--- DATA FOR THE TASK Enclosed Below ---

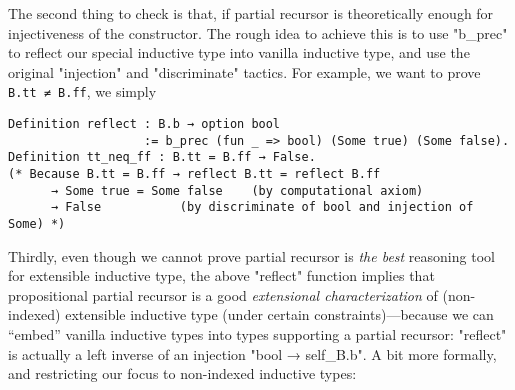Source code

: The second thing to check is that, if partial recursor is theoretically enough for injectiveness of the constructor. The rough idea to achieve this
is to use "b_prec" to reflect our special inductive type into vanilla
inductive type, and use the original "injection" and "discriminate"
tactics. For example, we want to prove \texttt{B.tt ≠
B.ff}, we simply 
\begin{verbatim}
Definition reflect : B.b → option bool 
                   := b_prec (fun _ => bool) (Some true) (Some false).
Definition tt_neq_ff : B.tt = B.ff → False.
(* Because B.tt = B.ff → reflect B.tt = reflect B.ff 
      → Some true = Some false    (by computational axiom)
      → False           (by discriminate of bool and injection of Some) *)
\end{verbatim}


Thirdly, even though we cannot prove partial recursor is \textit{the best} reasoning tool for extensible inductive type,
the above "reflect" function implies that propositional partial
recursor is a good \textit{extensional characterization} of (non-indexed) extensible inductive type (under certain constraints)---because we can ``embed'' vanilla inductive types into
types supporting a partial recursor: "reflect" is actually a left
inverse of an injection "bool → self_B.b". A bit more formally, and
restricting our focus to non-indexed inductive types:


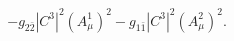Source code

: \begin{equation}
-g_{2\bar{2}}|C^{3}|^2 (A_{\mu}^{1})^2 -g_{1\bar{1}}|C^{3}|^2
(A_{\mu}^{2})^2.
\end{equation}

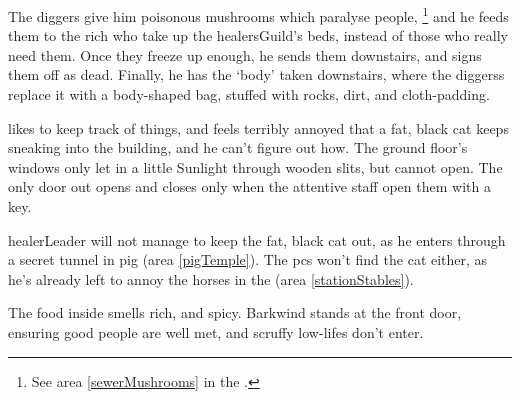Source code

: \begin{multicols}{2}
\begin{exampletext}
  The \gls{diggers} give him poisonous mushrooms which paralyse people,
  \footnote{See area \vref{sewerMushrooms} in the .}
  and he feeds them to the rich who take up the \gls{healersGuild}'s beds, instead of those who really need them.
  Once they freeze up enough, he sends them downstairs, and signs them off as dead.
  Finally, he has the `body' taken downstairs, where the \glspl{diggers} replace it with a body-shaped bag, stuffed with rocks, dirt, and cloth-padding.
\end{exampletext}

 likes to keep track of things, and feels terribly annoyed that a fat, black cat keeps sneaking into the building, and he can't figure out how.
The ground floor's windows only let in a little Sunlight through wooden slits, but cannot open.
The only door out opens and closes only when the attentive staff open them with a key.

\Gls{healerLeader} will not manage to keep the fat, black cat out, as he enters through a secret tunnel in \gls{pig} (area \vref{pigTemple}).
The \glspl{pc} won't find the cat either, as he's already left to annoy the horses in the  (area \vref{stationStables}).

\healerLeader

The food inside smells rich, and spicy.
Barkwind stands at the front door, ensuring good people are well met, and scruffy low-lifes don't enter.



\end{multicols}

--- End of Enclosed DATA FOR THE TASK ---

__ACTIVITY__
Select the lines in this material that hold the word "cannot", leaving none out.

__EXERCISE OUTPUT__
Thirdly, even though we cannot prove partial recursor is \textit{the best} reasoning tool for extensible inductive type,
The ground floor's windows only let in a little Sunlight through wooden slits, but cannot open.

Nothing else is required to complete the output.